Doch die BürgerInnen von Essen, wo Schulen verrotten, Schwimmbäder dichtmachen und Straßen Schlaglochpisten gleichen, fürchteten eine teure Fehlinvestition. Schließlich hat die Lokalpolitik schon oft Geld verbrannt. Seit Jahrzehnten sitzt die 560.000 Einwohner zählende Kommune auf einem Aktienpaket ihres einstigen Stadtwerks – des Energieriesen RWE: Wäre das 2007 zum Höchstkurs von mehr als 100 Euro verkauft worden, hätten sämtliche Schulden Essens in Höhe von rund 3,4 Milliarden Euro getilgt werden können.

Aktie auf 27 Euro abgestürzt

Mit der Energiewende aber steckt der Atomstromkonzern in Schwierigkeiten. Die Aktie ist auf derzeit knapp 27 Euro abgestürzt. Und erst 2010 kaufte die Stadt Essen gemeinsam mit fünf weiteren Ruhrgebietskommunen die Hälfte der Aktien des fünftgrößten deutschen Energieversorgers Steag – dabei betreibt der wenig zukunftsträchtige Kohlekraftwerke. Dennoch wird im Revier darüber nachgedacht, auch noch den Rest der Anteile zu erwerben.

Trotzdem gibt Essens Rathauschef Paß den schlechten Verlierer. Es müsse darüber nachgedacht werden, „wo Bürgerentscheide ihre Grenzen haben“, maulte der Sozialdemokrat. Denn Essen wird die aktuell Verluste schreibende Messe noch mindestens bis 2032 weiterbetreiben müssen. So sieht es ein Cross-Border-Leasing-Vertrag vor, den die klamme Stadt vor zwölf Jahren mit amerikanischen Finanzinvestoren abgeschlossen hat, um von Steuervorteilen in den USA zu profitieren.

Dabei ist die Konkurrenz der Messen nur ein Beispiel für das Kirchturmdenken im Ruhrgebiet. Ob bei Industrieansiedlungen, Einkaufszentren oder Bahnhöfen: Die Revierkommunen versuchen sich gegenseitig zu überbieten. Um Dortmunds Borussia und Gelsenkirchens Schalke etwas entgegenzusetzen, baute etwa Essen seinen rot-weißen Viertligakickern ein neues Fußballstadion. Das schreibt jetzt pro Spieltag fünfstellige Verluste. Im hochverschuldeten Bochum entsteht gerade ein neues Musikzentrum als repräsentativer Sitz für die Philharmoniker – und das, obwohl Essens Oper und Dortmunds Konzerthaus gerade 20 Kilometer entfernt sind.

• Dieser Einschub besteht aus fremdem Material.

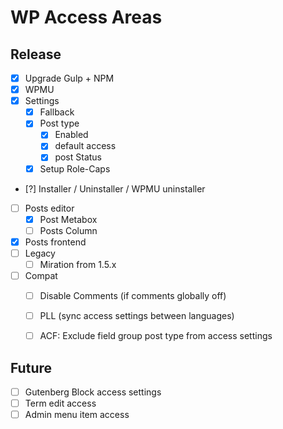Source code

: WP Access Areas
===============

Release
-------
 - [x] Upgrade Gulp + NPM
 - [x] WPMU
 - [x] Settings
	 - [x] Fallback
	 - [x] Post type
		 - [x] Enabled
		 - [x] default access
		 - [x] post Status
	 - [x] Setup Role-Caps
 - [?] Installer / Uninstaller / WPMU uninstaller
 - [ ] Posts editor
	 - [x] Post Metabox
	 - [ ] Posts Column
 - [x] Posts frontend
 - [ ] Legacy
	 - [ ] Miration from 1.5.x
 - [ ] Compat
	 - [ ] Disable Comments (if comments globally off)
	 - [ ] PLL (sync access settings between languages)
	 - [ ] ACF: Exclude field group post type from access settings


Future
-------
 - [ ] Gutenberg Block access settings
 - [ ] Term edit access
 - [ ] Admin menu item access
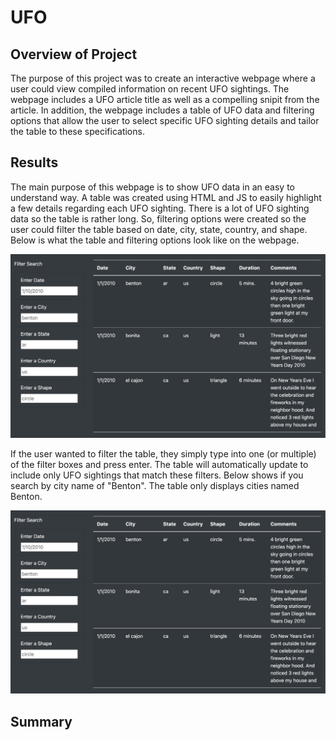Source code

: # UFO

## Overview of Project

The purpose of this project was to create an interactive webpage where a user could view compiled information on recent UFO sightings. The webpage includes a UFO article title as well as a compelling snipit from the article. In addition, the webpage includes a table of UFO data and filtering options that allow the user to select specific UFO sighting details and tailor the table to these specifications. 

## Results

The main purpose of this webpage is to show UFO data in an easy to understand way. A table was created using HTML and JS to easily highlight a few details regarding each UFO sighting. There is a lot of UFO sighting data so the table is rather long. So, filtering options were created so the user could filter the table based on date, city, state, country, and shape. Below is what the table and filtering options look like on the webpage. 

![alt text](https://raw.githubusercontent.com/KitWilliams07/UFO/main/UFO/static/images/website_screenshot.png)

If the user wanted to filter the table, they simply type into one (or multiple) of the filter boxes and press enter. The table will automatically update to include only UFO sightings that match these filters. Below shows if you search by city name of "Benton". The table only displays cities named Benton.

![alt text](https://raw.githubusercontent.com/KitWilliams07/UFO/main/UFO/static/images/website_screenshot.png)

## Summary 


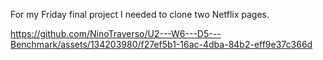For my Friday final project I needed to clone two Netflix pages. 


https://github.com/NinoTraverso/U2---W6---D5---Benchmark/assets/134203980/f27ef5b1-16ac-4dba-84b2-eff9e37c366d


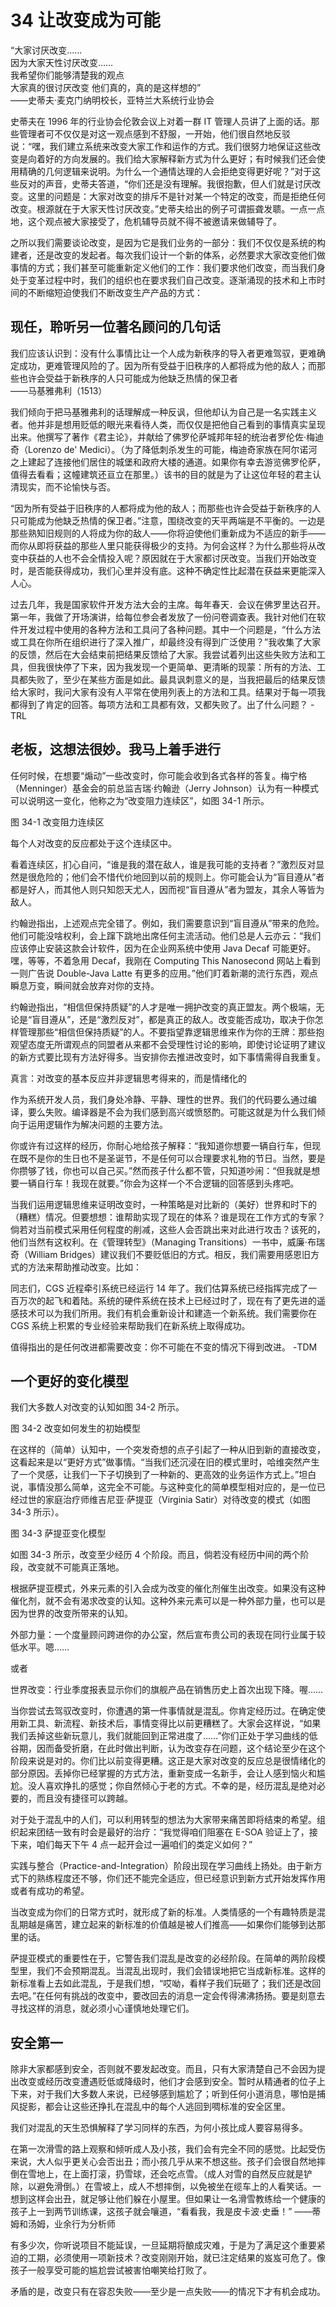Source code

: # 34 让改变成为可能

“大家讨厌改变……  
因为大家天性讨厌改变……  
我希望你们能够清楚我的观点  
大家真的很讨厌改变 他们真的，真的是这样想的”  
——史蒂夫·麦克门纳明校长，亚特兰大系统行业协会

史蒂夫在 1996 年的行业协会伦敦会议上对着一群 IT 管理人员讲了上面的话。那些管理者可不仅仅是对这一观点感到不舒服，一开始，他们很自然地反驳说：“嘿，我们建立系统来改变大家工作和运作的方式。我们很努力地保证这些改变是向着好的方向发展的。我们给大家解释新方式为什么更好；有时候我们还会使用精确的几何逻辑来说明。为什么一个通情达理的人会拒绝变得更好呢？”对于这些反对的声音，史蒂夫答道，“你们还是没有理解。我很抱歉，但人们就是讨厌改变。这里的问题是：大家对改变的排斥不是针对某一个特定的改变，而是拒绝任何改变。根源就在于大家天性讨厌改变。”史蒂夫给出的例子可谓振聋发聩。一点一点地，这个观点被大家接受了，危机辅导员就不得不被邀请来做辅导了。

之所以我们需要谈论改变，是因为它是我们业务的一部分：我们不仅仅是系统的构建者，还是改变的发起者。每次我们设计一个新的体系，必然要求大家改变他们做事情的方式；我们甚至可能重新定义他们的工作：我们要求他们改变，而当我们身处于变革过程中时，我们的组织也在要求我们自己改变。逐渐涌现的技术和上市时间的不断缩短迫使我们不断改变生产产品的方式：

## 现任，聆听另一位著名顾问的几句话

我们应该认识到：没有什么事情比让一个人成为新秩序的导入者更难驾驭，更难确定成功，更难管理风险的了。因为所有受益于旧秩序的人都将成为他的敌人；而那些也许会受益于新秩序的人只可能成为他缺乏热情的保卫者  
——马基雅弗利（1513）

我们倾向于把马基雅弗利的话理解成一种反讽，但他却认为自己是一名实践主义者。他并非是想用贬低的眼光来看待人类，而仅仅是把他自己看到的事情真实呈现出来。他撰写了著作《君主论》，并献给了佛罗伦萨城邦年轻的统治者罗伦佐·梅迪奇（Lorenzo de' Medici）。（为了降低刺杀发生的可能，梅迪奇家族在阿尔诺河之上建起了连接他们居住的城堡和政府大楼的通道。如果你有幸去游览佛罗伦萨，值得去看看；这幢建筑还亘立在那里。）该书的目的就是为了让这位年轻的君主认清现实，而不论愉快与否。

“因为所有受益于旧秩序的人都将成为他的敌人；而那些也许会受益于新秩序的人只可能成为他缺乏热情的保卫者。”注意，围绕改变的天平两端是不平衡的。一边是那些熟知旧规则的人将成为你的敌人——你将迫使他们重新成为不适应的新手——而你从即将获益的那些人里只能获得极少的支持。为何会这样？为什么那些将从改变中获益的人也不会全情投入呢？原因就在于大家都讨厌改变。当我们开始改变时，是否能获得成功，我们心里并没有底。这种不确定性比起潜在获益来更能深入人心。

过去几年，我是国家软件开发方法大会的主席。每年春天．会议在佛罗里达召开。第一年，我做了开场演讲，给每位参会者发放了一份问卷调查表。我针对他们在软件开发过程中使用的各种方法和工具问了各种问题。其中一个问题是，“什么方法或工具在你所在组织进行了深入推广，却最终没有得到广泛使用？”我收集了大家的反馈，然后在大会结束前把结果反馈给了大家。我尝试着列出这些失败方法和工具，但我很快停了下来，因为我发现一个更简单、更清晰的现蒙：所有的方法、工具都失败了，至少在某些方面是如此。最具讽刺意义的是，当我把最后的结果反馈给大家时，我问大家有没有人平常在使用列表上的方法和工具。结果对于每一项我都得到了肯定的回答。每项方法和工具都有效，又都失败了。出了什么问题？
-TRL

## 老板，这想法很妙。我马上着手进行

任何时候，在想要“煽动”一些改变时，你可能会收到各式各样的答复。梅宁格（Menninger）基金会的前总监吉瑞·约翰逊（Jerry Johnson）认为有一种模式可以说明这一变化，他称之为“改变阻力连续区”，如图 34-1 所示。

图 34-1 改变阻力连续区

每个人对改变的反应都处于这个连续区中。

看着连续区，扪心自问，“谁是我的潜在敌人，谁是我可能的支持者？”激烈反对显然是很危险的；他们会不惜代价地回到以前的规则上。你可能会认为“盲目遵从”者都是好人，而其他人则只知怨天尤人，因而视“盲目遵从”者为盟友，其余人等皆为敌人。

约翰逊指出，上述观点完全错了。例如，我们需要意识到“盲目遵从”带来的危险。他们可能没啥权利，会上蹿下跳地出席任何主流活动。他们总是人云亦云：“我们应该停止安装这款会计软件，因为在企业网系统中使用 Java Decaf 可能更好。嘿，等等，不着急用 Decaf，我刚在 Computing This Nanosecond 网站上看到一则广告说 Double-Java Latte 有更多的应用。”他们盯着新潮的流行东西，观点瞬息万变，瞬间就会放弃对你的支持。

约翰逊指出，“相信但保持质疑”的人才是唯一拥护改变的真正盟友。两个极端，无论是“盲目遵从”，还是“激烈反对”，都是真正的敌人。改变能否成功，取决于你怎样管理那些“相信但保持质疑”的人。不要指望靠逻辑思维来作为你的王牌：那些抱观望态度无所谓观点的同盟者从来都不会受理性讨论的影响，即使讨论证明了建议的新方式要比现有方法好得多。当安排你去推进改变时，如下事情需得自我重复。

真言：对改变的基本反应并非逻辑思考得来的，而是情绪化的

作为系统开发人员，我们身处冷静、平静、理性的世界。我们的代码要么通过编译，要么失败。编译器是不会为我们感到高兴或愤怒酌。可能这就是为什么我们倾向于运用逻辑作为解决问题的主要方法。

你或许有过这样的经历，你耐心地给孩子解释：“我知道你想要一辆自行车，但现在既不是你的生日也不是圣诞节，不是任何可以合理要求礼物的节日。当然，要是你攒够了钱，你也可以自己买。”然而孩子什么都不管，只知道吵闹：“但我就是想要一辆自行车！我现在就要。”你会为这样一个不合逻辑的回答感到头疼吧。

当我们运用逻辑思维来证明改变时，一种策略是对比新的（美好）世界和时下的（糟糕）情况。但要想想：谁帮助实现了现在的体系？谁是现在工作方式的专家？倘若对当前模式采用任何程度的削减，这些人会否跳出来对此进行攻击？该死的，他们当然有这权利。在《管理转型》（Managing Transitions）一书中，威廉·布瑞奇（William Bridges）建议我们不要贬低旧的方式。相反，我们需要用感恩旧方式的方法来帮助推动改变。比如：

同志们，CGS 近程牵引系统已经运行 14 年了。我们估算系统已经指挥完成了一百万次的起飞和着陆。系统的硬件系统在技术上已经过时了，现在有了更先进的遥感技术可以为我们所用。我们有机会重新设计和建造一个新系统。我们需要你在 CGS 系统上积累的专业经验来帮助我们在新系统上取得成功。

值得指出的是任何改进都需要改变：你不可能在不变的情况下得到改进。
-TDM

## 一个更好的变化模型

我们大多数人对改变的认知如图 34-2 所示。

图 34-2 改变如何发生的初始模型

在这样的（简单）认知中，一个突发奇想的点子引起了一种从旧到新的直接改变，这看起来是以“更好方式”做事情。“当我们还沉浸在旧的模式里时，哈维突然产生了一个灵感，让我们一下子切换到了一种新的、更高效的业务运作方式上。”坦白说，事情没那么简单，这完全不可能。与这种变化的简单模型相对应的，是一位已经过世的家庭治疗师维吉尼亚·萨提亚（Virginia Satir）对待改变的模式（如图 34-3 所示）。

图 34-3 萨提亚变化模型

如图 34-3 所示，改变至少经历 4 个阶段。而且，倘若没有经历中间的两个阶段，改变就不可能真正落地。

根据萨提亚模式，外来元素的引入会成为改变的催化剂催生出改变。如果没有这种催化剂，就不会有渴求改变的认知。这种外来元素可以是一种外部力量，也可以是因为世界的改变所带来的认知。

外部力量：一个度量顾问跨进你的办公室，然后宣布贵公司的表现在同行业属于较低水平。嗯……

或者

世界改变：行业季度报表显示你们的旗舰产品在销售历史上首次出现下降。喔……

当你尝试去驾驭改变时，你遭遇的第一件事情就是混乱。你肯定经历过。在确定使用新工具、新流程、新技术后，事情变得比以前更糟糕了。大家会这样说，“如果我们丢掉这些新玩意儿，我们就能回到正常进度了……”你们正处于学习曲线的低谷期，因而备受折磨，在此时做出判断，认为改变存在问题，这个结论至少在这个阶段来说是对的。你们比以前变得更糟。这正是大家对改变的反应总是很情绪化的部分原因。丢掉你已经掌握的方式方法，重新变成一名新手，会让人感到恼火和尴尬。没人喜欢挣扎的感觉；你自然倾心于老的方式。不幸的是，经历混乱是绝对必要的，而且没有捷径可以跨越。

对于处于混乱中的人们，可以利用转型的想法为大家带来痛苦即将结束的希望。组织起来团结一致有时会是最好的治疗：“我觉得咱们阻塞在 E-SOA 验证上了，接下来，咱们每天下午 4 点一起开会过一遍咱们的类定义如何？”

实践与整合（Practice-and-Integration）阶段出现在学习曲线上扬处。由于新方式下的熟练程度还不够，你们还不能完全适应，但已经意识到新方式开始发挥作用或者有成功的希望。

当改变成为你们的日常方式时，就形成了新的标准。人类情感的一个有趣特质是混乱期越是痛苦，建立起来的新标准的价值越是被人们推高——如果你们能够到达那里的话。

萨提亚模式的重要性在于，它警告我们混乱是改变的必经阶段。在简单的两阶段模型里，我们不会预期混乱。当混乱出现时，我们会错误地把它当成新标准。这样的新标准看上去如此混乱，于是我们想，“哎呦，看样子我们玩砸了；我们还是改回去吧。”在任何有挑战的改变中，要改回去的消息一定会传得沸沸扬扬。要是刻意去寻找这样的消息，就必须小心谨慎地处理它们。

## 安全第一

除非大家都感到安全，否则就不要发起改变。而且，只有大家清楚自己不会因为提出改变或经历改变遭遇贬低或降级时，他们才会感到安全。暂时从精通者的位子上下来，对于我们大多数人来说，已经够感到尴尬了；听到任何小道消息，哪怕是捕风捉影，都会让这些还挣扎在混乱中的每个人逃回到啁标准的安全区里。

我们对混乱的天生恐惧解释了学习同样的东西，为何小孩比成人要容易得多。

在第一次滑雪的路上观察和倾听成人及小孩，我们会有完全不同的感觉。比起受伤来说，大人似乎更关心会否出丑；而小孩几乎从来不想这些。孩子们会很自然地摔倒在雪地上，在上面打滚，扔雪球，还会吃点雪。（成人对雪的自然反应就是铲除，以避免滑倒。）在雪坡上，成人不想摔倒，以免被坐在缆车上的人看笑话。一想到这样会出丑，就足够让他们躲在小屋里。但如果让一名滑雪教练给一个健康的孩子上一到两节训练课，这孩子就会嚷道，“看看我，我是皮卡波·史垂！”
——蒂姆和汤姆，业余行为分析师

有多少次，你听说项目不能延误，一旦延期将酿成灾难，于是为了满足这个重要紧迫的工期，必须使用一项新技术？改变刚刚开始，就已注定结果的岌岌可危了。像孩子一般享受可能的尴尬尝试被害怕嘲笑给打败了。

矛盾的是，改变只有在容忍失败——至少是一点失败——的情况下才有机会成功。
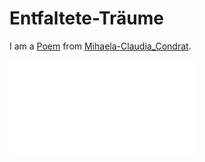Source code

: # Entfaltete-Träume <a id="0"/>

I am a [Poem](60005002.md) from [Mihaela-Claudia_Condrat](1971091181.md).

![entfaltete träume](400000221.txt)

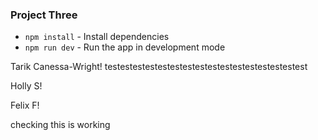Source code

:### Project Three

* `npm install` - Install dependencies
* `npm run dev` - Run the app in development mode

Tarik Canessa-Wright!
testestestestestestestestestestestestestestestest

Holly S!

Felix F!

checking this is working
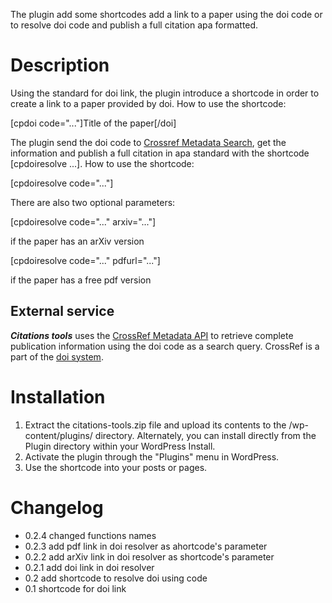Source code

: The plugin add some shortcodes add a link to a paper using the doi code or to resolve doi code and publish a full citation apa formatted.

# Description
Using the standard for doi link, the plugin introduce a shortcode in order to create a link to a paper provided by doi.
How to use the shortcode:

[cpdoi code="..."]Title of the paper[/doi]

The plugin send the doi code to [Crossref Metadata Search](https://search.crossref.org/), get the information and publish a full citation in apa standard with the shortcode [cpdoiresolve ...].
How to use the shortcode:

[cpdoiresolve code="..."]

There are also two optional parameters:

[cpdoiresolve code="..." arxiv="..."]

if the paper has an arXiv version

[cpdoiresolve code="..." pdfurl="..."]

if the paper has a free pdf version

## External service

***Citations tools*** uses the [CrossRef Metadata API](http://search.crossref.org/help/api) to retrieve complete publication information using the doi code as a search query. CrossRef is a part of the [doi system](https://dx.doi.org/).

# Installation
1.  Extract the citations-tools.zip file and upload its contents to the /wp-content/plugins/ directory. Alternately, you can install directly from the Plugin directory within your WordPress Install.
2. Activate the plugin through the "Plugins" menu in WordPress.
3. Use the shortcode into your posts or pages.

# Changelog
* 0.2.4 changed functions names
* 0.2.3 add pdf link in doi resolver as ahortcode's parameter
* 0.2.2 add arXiv link in doi resolver as shortcode's parameter
* 0.2.1 add doi link in doi resolver
* 0.2 add shortcode to resolve doi using code
* 0.1 shortcode for doi link
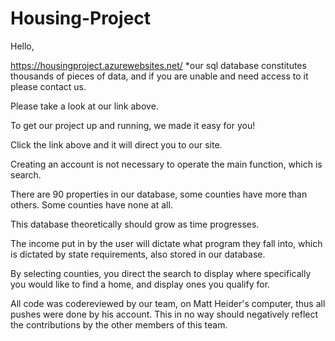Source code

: # Housing-Project
Hello, 

https://housingproject.azurewebsites.net/
*our sql database constitutes thousands of pieces of data, and if you are unable and need access to it please contact us.

Please take a look at our link above.

To get our project up and running, we made it easy for you!

Click the link above and it will direct you to our site.

Creating an account is not necessary to operate the main function, which is search.

There are 90 properties in our database, some counties have more than others. Some counties have none at all.

This database theoretically should grow as time progresses.

The income put in by the user will dictate what program they fall into, which is dictated by state requirements, also stored in our database. 

By selecting counties, you direct the search to display where specifically you would like to find a home, and display ones you qualify for. 

All code was codereviewed by our team, on Matt Heider's computer, thus all pushes were done by his account. This in no way should negatively reflect the contributions by the other members of this team.

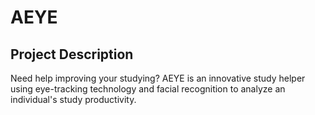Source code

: # AEYE

## Project Description
Need help improving your studying? AEYE is an innovative study helper using eye-tracking technology and facial recognition to analyze an individual's study productivity.
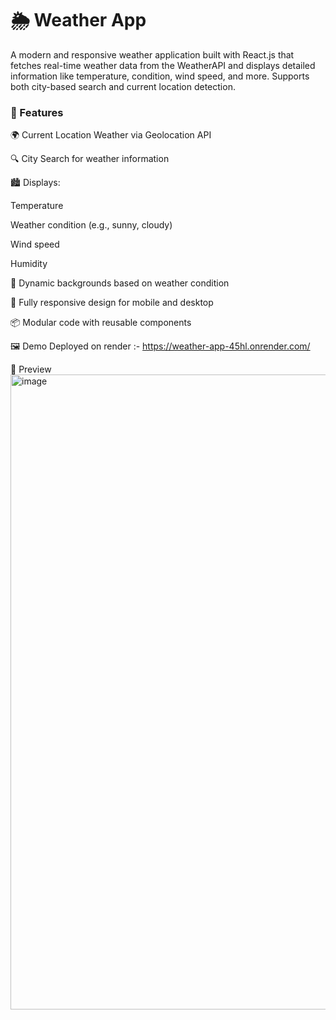 <h1>🌦️ Weather App</h1>
A modern and responsive weather application built with React.js that fetches real-time weather data from the WeatherAPI and displays detailed information like temperature, condition, wind speed, and more. Supports both city-based search and current location detection.

<h3>🚀 Features</h3>
🌍 Current Location Weather via Geolocation API

🔍 City Search for weather information

🏙️ Displays:

Temperature

Weather condition (e.g., sunny, cloudy)

Wind speed

Humidity

🎨 Dynamic backgrounds based on weather condition

📱 Fully responsive design for mobile and desktop

📦 Modular code with reusable components

🖼️ Demo
Deployed on render :- https://weather-app-45hl.onrender.com/

📸 Preview
<img width="1919" height="1016" alt="image" src="https://github.com/user-attachments/assets/b35e3ede-e593-4c3a-af60-0a4ce2e19edd" />


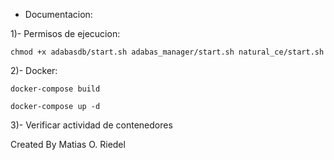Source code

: - Documentacion:

1)- Permisos de ejecucion: 

    chmod +x adabasdb/start.sh adabas_manager/start.sh natural_ce/start.sh

2)- Docker:

    docker-compose build

    docker-compose up -d

3)- Verificar actividad de contenedores







Created By Matias O. Riedel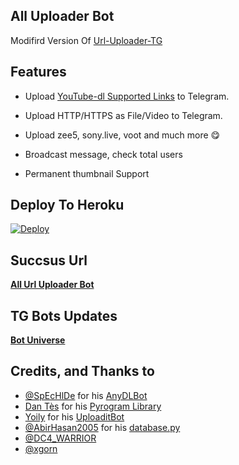 ## All Uploader Bot

Modifird Version Of [Url-Uploader-TG](https://github.com/kalanakt/Url-Uploader-TG)

## Features

* Upload [YouTube-dl Supported Links](https://ytdl-org.github.io/youtube-dl/supportedsites.html) to Telegram.

* Upload HTTP/HTTPS as File/Video to Telegram.

* Upload zee5, sony.live, voot and much more 😋

* Broadcast message, check total users

* Permanent thumbnail Support

## Deploy To Heroku

[![Deploy](https://www.herokucdn.com/deploy/button.svg)](https://www.heroku.com/deploy?template=https://github.com/kalanakt/All-Url-Uploader)

## Succsus Url
   **[All Url Uploader Bot](https://t.me/All_Url_Uploader_Bot)**
   
## TG Bots Updates
   **[Bot Universe](https://t.me/TMWAD)**

## Credits, and Thanks to

- [@SpEcHlDe](https://t.me/ThankTelegram) for his [AnyDLBot](https://telegram.dog/AnyDLBot)
- [Dan Tès](https://t.me/haskell) for his [Pyrogram Library](https://github.com/pyrogram/pyrogram)
- [Yoily](https://t.me/YoilyL) for his [UploaditBot](https://telegram.dog/UploaditBot)
- [@AbirHasan2005](https://t.me/AbirHasan2005) for his [database.py](https://github.com/AbirHasan2005/VideoCompress/blob/main/bot/database/database.py)
- [@DC4_WARRIOR](https://t.me/Space_X_bots)
- [@xgorn](https://t.me/xgorn)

Von Bettelbesuchen in Berlin aber hält das die Revierpolitik trotzdem nicht ab. Erst in der vergangenen Woche reisten die Chefs von 13 Städten und Kreisen in die Hauptstadt, um auf ihre prekäre Finanzlage aufmerksam zu machen. Konkrete Zusagen erhielten sie trotz hochkarätiger Gesprächspartner nicht.